## YOUR GOAL
Copy exactly the lines from the beginning of the data down to and including the line holding "#Creating a page", without any pictures.

++++ DATA EXTRACTS ++++

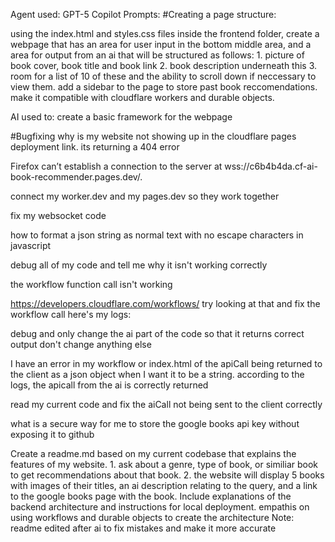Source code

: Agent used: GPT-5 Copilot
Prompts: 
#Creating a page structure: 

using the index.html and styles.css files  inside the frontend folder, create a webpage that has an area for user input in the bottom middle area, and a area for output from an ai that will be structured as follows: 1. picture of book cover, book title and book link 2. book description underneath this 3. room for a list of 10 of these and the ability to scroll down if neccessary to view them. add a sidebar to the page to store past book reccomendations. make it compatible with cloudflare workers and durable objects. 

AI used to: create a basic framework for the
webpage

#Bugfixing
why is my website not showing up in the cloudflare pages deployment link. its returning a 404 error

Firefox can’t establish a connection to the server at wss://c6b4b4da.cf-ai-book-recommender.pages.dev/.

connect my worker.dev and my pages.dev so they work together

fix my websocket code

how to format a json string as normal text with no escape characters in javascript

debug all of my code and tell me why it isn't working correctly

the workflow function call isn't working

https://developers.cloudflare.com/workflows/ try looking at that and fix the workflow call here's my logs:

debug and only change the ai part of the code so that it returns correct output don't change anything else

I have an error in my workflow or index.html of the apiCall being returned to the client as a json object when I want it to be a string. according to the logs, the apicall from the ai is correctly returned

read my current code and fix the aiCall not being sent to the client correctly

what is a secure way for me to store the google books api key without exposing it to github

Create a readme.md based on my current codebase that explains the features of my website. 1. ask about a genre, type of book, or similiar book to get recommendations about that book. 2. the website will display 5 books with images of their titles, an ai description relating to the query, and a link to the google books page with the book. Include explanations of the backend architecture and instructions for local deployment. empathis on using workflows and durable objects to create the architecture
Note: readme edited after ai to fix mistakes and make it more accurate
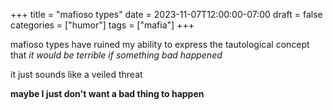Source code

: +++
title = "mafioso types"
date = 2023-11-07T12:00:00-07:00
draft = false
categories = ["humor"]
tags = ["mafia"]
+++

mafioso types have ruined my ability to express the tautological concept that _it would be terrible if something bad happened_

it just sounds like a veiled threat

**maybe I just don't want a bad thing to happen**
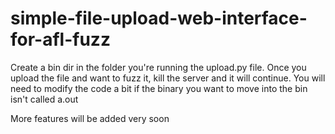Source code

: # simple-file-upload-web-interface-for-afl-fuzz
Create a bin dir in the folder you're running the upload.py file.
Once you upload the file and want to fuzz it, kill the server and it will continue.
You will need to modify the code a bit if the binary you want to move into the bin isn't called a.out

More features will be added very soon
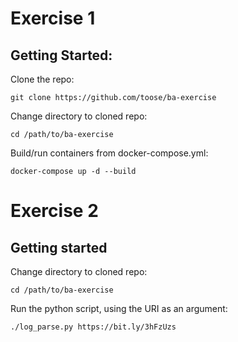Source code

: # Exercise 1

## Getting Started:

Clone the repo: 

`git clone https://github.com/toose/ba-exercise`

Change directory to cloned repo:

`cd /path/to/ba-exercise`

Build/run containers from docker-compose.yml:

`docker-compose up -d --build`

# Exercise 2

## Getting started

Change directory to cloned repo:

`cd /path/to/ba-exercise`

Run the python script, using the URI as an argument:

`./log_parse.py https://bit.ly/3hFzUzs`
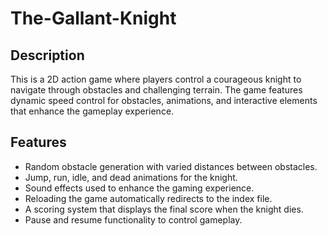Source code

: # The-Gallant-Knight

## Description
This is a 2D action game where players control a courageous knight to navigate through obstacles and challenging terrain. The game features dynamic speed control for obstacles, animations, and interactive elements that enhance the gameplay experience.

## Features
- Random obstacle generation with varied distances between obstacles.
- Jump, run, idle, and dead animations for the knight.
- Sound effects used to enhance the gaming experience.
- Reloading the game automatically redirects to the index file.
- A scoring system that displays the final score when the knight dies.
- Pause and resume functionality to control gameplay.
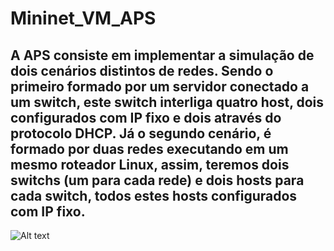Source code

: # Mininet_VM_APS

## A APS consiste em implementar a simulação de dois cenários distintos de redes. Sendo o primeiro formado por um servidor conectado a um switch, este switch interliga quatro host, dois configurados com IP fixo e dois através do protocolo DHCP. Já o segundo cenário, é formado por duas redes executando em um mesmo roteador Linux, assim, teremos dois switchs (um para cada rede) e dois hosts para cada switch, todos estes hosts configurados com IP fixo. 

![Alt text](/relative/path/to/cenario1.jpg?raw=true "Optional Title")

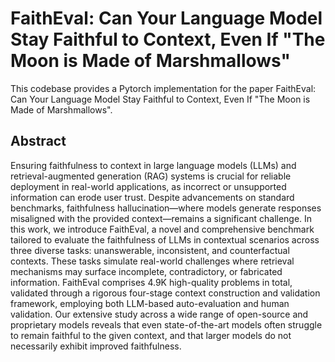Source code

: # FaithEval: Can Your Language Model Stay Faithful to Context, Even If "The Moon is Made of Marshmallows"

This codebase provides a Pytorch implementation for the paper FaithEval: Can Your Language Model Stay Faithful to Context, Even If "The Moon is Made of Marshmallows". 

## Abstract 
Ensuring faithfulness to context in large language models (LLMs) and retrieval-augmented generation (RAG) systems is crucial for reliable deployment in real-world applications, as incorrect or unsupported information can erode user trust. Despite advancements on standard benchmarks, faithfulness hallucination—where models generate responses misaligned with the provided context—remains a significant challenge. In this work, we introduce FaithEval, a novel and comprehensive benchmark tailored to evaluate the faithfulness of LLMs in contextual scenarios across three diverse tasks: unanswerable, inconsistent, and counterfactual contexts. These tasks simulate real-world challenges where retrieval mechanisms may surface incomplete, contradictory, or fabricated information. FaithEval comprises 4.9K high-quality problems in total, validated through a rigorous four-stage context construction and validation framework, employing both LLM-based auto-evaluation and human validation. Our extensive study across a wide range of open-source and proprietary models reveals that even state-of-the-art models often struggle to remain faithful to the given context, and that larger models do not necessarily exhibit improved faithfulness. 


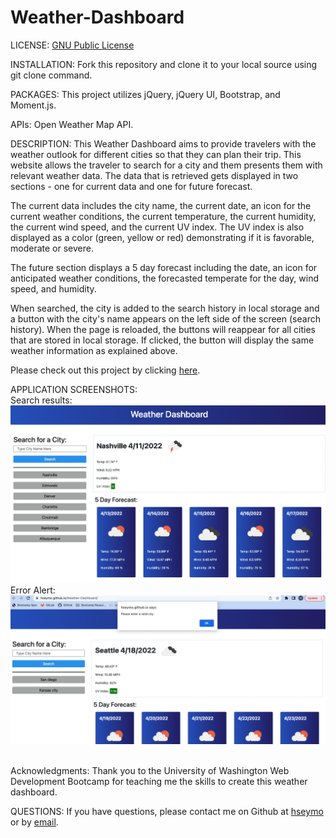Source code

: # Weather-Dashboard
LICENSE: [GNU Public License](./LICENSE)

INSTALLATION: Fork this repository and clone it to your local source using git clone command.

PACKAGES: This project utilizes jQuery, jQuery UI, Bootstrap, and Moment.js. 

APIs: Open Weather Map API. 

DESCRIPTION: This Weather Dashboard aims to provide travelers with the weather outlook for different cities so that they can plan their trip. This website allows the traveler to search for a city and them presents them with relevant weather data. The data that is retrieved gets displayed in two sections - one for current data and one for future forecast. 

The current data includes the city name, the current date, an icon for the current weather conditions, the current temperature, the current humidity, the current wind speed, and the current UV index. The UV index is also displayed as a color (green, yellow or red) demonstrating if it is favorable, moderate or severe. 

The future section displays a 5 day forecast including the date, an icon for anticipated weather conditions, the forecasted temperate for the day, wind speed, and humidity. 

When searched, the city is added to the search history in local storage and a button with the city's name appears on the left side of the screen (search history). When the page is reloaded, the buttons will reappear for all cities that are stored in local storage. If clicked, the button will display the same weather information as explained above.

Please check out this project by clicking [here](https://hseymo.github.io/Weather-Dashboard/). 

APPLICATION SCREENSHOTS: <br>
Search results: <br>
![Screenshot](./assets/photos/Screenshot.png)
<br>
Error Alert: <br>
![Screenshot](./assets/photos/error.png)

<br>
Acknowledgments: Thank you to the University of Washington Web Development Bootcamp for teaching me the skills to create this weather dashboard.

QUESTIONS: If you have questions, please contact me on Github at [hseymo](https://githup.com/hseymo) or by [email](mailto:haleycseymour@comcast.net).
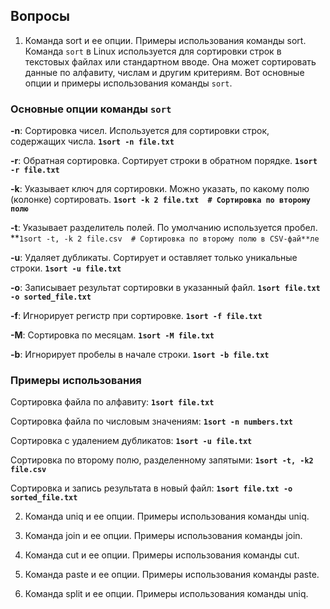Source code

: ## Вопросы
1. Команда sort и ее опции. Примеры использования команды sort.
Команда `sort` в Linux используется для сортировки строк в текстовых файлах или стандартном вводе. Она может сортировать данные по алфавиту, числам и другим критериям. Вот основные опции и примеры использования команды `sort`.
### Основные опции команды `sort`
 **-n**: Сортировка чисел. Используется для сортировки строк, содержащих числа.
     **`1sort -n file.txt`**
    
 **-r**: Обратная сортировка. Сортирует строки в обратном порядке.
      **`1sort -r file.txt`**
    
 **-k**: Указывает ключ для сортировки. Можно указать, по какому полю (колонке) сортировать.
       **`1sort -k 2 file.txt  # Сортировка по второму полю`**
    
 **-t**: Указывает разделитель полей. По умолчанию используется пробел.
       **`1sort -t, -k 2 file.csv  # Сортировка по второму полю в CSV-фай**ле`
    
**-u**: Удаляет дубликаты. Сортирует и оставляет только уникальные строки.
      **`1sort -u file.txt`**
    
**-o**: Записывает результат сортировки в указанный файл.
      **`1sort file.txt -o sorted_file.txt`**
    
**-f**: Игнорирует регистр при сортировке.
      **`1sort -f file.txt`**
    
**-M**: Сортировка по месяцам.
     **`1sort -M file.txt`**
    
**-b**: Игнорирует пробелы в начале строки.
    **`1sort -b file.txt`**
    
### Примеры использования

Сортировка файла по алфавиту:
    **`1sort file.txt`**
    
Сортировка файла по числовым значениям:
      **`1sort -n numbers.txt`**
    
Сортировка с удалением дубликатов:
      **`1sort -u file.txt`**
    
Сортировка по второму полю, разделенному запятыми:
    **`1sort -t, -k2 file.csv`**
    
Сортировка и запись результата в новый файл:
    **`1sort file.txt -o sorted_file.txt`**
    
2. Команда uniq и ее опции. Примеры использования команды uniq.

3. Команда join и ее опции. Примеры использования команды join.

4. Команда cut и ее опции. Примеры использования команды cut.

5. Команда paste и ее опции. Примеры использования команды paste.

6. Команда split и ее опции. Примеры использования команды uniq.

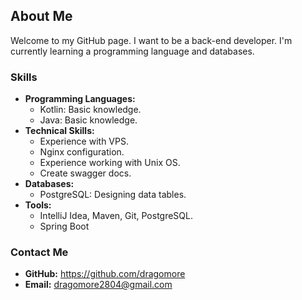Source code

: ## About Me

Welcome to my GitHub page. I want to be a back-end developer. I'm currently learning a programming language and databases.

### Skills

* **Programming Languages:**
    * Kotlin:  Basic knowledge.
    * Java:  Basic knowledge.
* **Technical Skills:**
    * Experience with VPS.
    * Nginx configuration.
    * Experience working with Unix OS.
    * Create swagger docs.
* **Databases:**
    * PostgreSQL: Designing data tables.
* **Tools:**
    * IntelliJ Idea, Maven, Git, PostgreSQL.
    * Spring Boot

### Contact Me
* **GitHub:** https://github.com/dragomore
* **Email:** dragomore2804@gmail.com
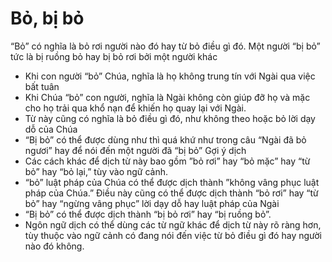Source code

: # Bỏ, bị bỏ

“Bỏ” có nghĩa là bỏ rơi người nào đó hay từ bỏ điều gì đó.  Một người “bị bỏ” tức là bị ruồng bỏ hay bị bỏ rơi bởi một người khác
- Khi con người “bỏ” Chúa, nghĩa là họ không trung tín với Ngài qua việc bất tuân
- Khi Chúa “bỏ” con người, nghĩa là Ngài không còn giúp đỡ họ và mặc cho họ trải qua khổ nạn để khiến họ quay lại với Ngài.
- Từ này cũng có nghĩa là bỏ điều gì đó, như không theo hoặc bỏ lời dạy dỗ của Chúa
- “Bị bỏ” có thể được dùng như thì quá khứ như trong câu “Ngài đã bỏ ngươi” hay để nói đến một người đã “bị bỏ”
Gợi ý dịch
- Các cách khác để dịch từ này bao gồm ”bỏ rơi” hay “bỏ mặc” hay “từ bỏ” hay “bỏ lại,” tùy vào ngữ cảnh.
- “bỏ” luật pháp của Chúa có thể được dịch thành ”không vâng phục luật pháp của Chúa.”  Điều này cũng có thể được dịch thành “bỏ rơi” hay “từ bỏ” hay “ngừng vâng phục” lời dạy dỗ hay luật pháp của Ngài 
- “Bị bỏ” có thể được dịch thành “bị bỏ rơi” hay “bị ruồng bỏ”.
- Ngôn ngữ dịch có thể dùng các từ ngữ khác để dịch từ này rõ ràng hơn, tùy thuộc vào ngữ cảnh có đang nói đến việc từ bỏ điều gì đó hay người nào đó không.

++++

## WRITTEN REPLY
Source code

: Agent used: GPT-5 Copilot
Prompts: 
#Creating a page structure: 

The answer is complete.